17 Eylül 2013 Salı

yazamadım sanki.. ama yazabildiğimden fazla etkiledi beni.. o kesin... canıtın tanık hem..

"ölmek isteğim yok.. ama yaşama isteğimin olmadığı gibi".. 


sabah çok hoşuma giden iki yazı okuyarak başladım güne..
biri başaramadığımı başarmıştı..
diğeri ise başarı olmadığına karar verip bıraktıklarımdan söz etmişti.. yeniden mi başlasam dedim..

yaşamım bırakıp yeniden başladığım alışkanlıklarımla dolu..

iki manevra sandığı dolusu örgüyü ören ben değilmişçesine..
aman .. deyip bir günde bırakmıştım örgüyü..

bahçeyi de öyle..
okumayı.. ancak azaltmıştım diyelim..
gözleme dayalı iki üç yıl geçirdim.. ve anlatmaya dayalı..
kimbilir.. bitmişti belki anlatacaklarım..
yavaş yavaş geri geliyorlar.. sevdiklerim..

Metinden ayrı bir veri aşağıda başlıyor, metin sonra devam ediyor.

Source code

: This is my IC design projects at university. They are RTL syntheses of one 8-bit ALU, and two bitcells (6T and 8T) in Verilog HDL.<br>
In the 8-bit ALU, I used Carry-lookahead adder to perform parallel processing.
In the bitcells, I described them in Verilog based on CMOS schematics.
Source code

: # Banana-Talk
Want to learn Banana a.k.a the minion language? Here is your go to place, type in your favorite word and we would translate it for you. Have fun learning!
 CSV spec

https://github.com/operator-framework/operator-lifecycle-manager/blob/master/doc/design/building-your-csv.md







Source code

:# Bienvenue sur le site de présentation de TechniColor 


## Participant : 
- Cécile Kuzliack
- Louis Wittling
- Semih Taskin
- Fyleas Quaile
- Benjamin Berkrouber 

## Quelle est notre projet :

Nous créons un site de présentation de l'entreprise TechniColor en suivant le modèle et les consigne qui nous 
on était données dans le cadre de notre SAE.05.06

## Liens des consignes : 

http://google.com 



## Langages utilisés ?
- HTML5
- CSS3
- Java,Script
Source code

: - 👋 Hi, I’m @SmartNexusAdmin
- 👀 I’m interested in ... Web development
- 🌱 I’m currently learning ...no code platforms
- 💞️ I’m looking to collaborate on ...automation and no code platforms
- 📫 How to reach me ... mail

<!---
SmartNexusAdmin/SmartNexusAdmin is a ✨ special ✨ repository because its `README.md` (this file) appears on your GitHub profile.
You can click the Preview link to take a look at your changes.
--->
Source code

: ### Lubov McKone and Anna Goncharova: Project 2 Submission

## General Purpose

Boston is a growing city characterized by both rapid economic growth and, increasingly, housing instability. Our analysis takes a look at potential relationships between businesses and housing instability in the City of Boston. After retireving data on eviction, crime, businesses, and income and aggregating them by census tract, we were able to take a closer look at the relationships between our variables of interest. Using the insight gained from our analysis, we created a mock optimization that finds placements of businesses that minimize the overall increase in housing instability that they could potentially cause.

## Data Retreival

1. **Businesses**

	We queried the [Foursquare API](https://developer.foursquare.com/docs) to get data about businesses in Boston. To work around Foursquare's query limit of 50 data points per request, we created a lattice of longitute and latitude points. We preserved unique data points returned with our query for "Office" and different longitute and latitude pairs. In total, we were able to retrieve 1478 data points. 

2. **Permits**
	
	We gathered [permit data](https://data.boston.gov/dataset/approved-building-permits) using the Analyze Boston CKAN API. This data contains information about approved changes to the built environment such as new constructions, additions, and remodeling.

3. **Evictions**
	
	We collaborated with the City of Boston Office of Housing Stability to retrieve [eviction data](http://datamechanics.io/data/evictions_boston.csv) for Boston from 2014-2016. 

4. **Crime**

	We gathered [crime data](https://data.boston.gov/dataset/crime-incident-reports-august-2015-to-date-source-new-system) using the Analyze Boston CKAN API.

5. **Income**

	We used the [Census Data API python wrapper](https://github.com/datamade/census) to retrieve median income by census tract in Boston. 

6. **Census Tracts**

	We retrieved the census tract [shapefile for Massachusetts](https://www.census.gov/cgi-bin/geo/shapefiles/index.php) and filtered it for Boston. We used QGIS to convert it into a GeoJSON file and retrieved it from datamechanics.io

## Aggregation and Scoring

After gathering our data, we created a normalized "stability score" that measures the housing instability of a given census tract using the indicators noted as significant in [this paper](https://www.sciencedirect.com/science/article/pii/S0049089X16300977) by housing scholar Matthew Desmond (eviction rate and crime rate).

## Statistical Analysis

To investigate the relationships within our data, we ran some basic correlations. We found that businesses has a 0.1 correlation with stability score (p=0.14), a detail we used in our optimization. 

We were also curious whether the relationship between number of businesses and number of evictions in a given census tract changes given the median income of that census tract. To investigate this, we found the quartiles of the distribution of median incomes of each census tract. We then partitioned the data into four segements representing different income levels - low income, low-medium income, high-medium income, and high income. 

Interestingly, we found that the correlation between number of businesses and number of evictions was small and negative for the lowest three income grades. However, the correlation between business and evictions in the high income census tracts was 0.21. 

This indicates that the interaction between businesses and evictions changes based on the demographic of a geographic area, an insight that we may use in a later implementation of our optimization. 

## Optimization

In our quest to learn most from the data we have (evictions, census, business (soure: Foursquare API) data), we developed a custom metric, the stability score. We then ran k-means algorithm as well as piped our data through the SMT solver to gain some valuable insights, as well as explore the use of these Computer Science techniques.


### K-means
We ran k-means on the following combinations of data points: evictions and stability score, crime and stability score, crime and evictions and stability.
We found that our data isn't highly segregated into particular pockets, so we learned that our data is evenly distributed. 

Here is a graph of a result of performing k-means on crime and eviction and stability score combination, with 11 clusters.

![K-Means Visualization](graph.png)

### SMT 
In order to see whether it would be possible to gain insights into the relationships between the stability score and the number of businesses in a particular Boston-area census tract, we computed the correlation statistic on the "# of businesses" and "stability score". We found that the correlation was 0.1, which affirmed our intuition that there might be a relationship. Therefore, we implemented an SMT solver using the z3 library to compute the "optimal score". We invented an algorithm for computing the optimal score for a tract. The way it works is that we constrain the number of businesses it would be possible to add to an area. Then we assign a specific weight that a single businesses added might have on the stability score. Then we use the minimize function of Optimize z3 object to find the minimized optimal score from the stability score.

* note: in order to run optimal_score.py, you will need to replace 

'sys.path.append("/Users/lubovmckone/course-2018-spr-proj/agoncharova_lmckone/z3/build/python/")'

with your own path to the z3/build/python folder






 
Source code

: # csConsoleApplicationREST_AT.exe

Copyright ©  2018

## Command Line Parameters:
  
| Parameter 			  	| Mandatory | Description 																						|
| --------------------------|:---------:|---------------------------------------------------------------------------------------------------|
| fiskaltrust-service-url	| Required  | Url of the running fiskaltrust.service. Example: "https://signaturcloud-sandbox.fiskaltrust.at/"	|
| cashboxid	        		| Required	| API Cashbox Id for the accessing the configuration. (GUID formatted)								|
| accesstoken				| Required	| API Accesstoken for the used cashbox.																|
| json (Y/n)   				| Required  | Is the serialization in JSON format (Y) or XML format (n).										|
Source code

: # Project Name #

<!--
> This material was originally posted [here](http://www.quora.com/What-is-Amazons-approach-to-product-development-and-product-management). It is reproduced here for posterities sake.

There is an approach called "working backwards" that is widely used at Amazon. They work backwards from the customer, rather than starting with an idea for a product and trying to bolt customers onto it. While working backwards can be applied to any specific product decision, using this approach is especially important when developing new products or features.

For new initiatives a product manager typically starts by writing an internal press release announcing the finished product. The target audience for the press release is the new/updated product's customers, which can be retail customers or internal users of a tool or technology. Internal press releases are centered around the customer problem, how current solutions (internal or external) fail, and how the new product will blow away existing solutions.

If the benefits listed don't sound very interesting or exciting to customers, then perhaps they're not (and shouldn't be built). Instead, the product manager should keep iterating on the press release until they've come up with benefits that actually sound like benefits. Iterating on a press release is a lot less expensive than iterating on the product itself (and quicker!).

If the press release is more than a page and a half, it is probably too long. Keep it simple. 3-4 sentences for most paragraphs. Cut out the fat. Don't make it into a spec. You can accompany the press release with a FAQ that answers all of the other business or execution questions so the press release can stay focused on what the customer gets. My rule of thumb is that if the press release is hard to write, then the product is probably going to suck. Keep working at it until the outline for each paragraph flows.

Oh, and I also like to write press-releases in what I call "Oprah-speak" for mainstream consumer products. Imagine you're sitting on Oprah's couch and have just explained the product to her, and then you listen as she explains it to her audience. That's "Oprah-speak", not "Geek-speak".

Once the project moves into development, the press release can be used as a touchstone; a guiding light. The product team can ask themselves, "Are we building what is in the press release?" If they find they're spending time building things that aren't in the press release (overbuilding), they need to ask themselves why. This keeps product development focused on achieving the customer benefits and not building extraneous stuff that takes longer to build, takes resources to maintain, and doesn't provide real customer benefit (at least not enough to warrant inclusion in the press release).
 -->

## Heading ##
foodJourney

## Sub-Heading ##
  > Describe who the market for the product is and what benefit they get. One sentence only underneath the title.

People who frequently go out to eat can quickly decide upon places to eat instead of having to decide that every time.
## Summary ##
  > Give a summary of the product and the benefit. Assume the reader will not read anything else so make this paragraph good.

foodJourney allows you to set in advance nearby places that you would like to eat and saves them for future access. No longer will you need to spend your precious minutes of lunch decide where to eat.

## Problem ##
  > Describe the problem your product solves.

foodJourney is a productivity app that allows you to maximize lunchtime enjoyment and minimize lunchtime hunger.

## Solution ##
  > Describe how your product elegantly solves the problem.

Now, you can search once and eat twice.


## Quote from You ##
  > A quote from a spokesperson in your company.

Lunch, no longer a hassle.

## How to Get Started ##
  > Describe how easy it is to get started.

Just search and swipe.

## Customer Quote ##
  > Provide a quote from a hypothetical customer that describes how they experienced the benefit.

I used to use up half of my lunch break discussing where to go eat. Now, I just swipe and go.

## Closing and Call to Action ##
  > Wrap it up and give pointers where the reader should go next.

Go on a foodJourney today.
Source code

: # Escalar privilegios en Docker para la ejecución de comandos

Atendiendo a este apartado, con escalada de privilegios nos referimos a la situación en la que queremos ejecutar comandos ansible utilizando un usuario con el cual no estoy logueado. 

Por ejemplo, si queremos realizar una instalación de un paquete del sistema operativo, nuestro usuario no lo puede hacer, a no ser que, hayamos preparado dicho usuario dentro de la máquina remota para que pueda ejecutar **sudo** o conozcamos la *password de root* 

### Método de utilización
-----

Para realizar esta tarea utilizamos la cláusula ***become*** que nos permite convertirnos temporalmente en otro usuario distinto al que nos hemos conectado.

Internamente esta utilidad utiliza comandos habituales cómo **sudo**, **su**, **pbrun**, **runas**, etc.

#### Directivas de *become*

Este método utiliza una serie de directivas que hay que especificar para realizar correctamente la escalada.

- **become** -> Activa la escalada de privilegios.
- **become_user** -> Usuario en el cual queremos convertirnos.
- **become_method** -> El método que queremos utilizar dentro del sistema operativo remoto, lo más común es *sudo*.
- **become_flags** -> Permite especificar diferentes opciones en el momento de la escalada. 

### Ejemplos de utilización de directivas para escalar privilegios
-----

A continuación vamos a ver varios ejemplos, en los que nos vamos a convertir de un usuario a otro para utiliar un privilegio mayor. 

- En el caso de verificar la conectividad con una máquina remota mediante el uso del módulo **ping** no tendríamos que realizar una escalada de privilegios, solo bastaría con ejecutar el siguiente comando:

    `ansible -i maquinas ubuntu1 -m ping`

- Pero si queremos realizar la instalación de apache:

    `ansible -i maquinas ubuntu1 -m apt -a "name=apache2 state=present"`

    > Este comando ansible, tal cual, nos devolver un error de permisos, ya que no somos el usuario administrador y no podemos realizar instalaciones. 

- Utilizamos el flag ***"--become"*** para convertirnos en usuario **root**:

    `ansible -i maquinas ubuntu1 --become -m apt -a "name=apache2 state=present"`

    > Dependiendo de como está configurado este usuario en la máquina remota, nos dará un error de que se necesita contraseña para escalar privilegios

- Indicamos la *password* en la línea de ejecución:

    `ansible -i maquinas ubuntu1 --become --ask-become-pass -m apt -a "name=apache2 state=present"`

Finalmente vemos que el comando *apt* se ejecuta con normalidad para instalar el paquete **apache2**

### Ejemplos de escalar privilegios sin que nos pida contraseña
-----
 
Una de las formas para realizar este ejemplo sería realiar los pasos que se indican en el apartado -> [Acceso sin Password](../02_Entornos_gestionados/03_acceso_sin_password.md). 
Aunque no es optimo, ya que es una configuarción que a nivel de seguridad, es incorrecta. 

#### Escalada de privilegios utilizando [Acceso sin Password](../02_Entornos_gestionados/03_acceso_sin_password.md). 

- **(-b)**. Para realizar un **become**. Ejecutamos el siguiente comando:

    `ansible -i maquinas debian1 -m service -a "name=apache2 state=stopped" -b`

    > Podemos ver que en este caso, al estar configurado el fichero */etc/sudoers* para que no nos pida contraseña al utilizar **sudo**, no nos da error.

o yazılardan sonra bir de not aldım..
zira bilmiş sınıf mümessili gibi her gördüğümün altına.. ek yapmak..
ben de demek istemiyorum..
o yüzden defterime not etmiştim..
bir kez daha..
"her doğru kararın bir de doğru zamanı vardır " diye..
ve bir de şunu yazdım..
bloğa değil deftere çünkü bloğu defterle aldatıyorum...
"dağları deldim kız başıma şarkısı geldi aklıma..
dağları delerim de.. artık  hem o dayanıklılığı isbat edesim..
hem de dağların arkasında ne var diye merakım kalmadı.. 
eh gereksiz bir tüneli kazmaya gerek yok.. öyle değil mi"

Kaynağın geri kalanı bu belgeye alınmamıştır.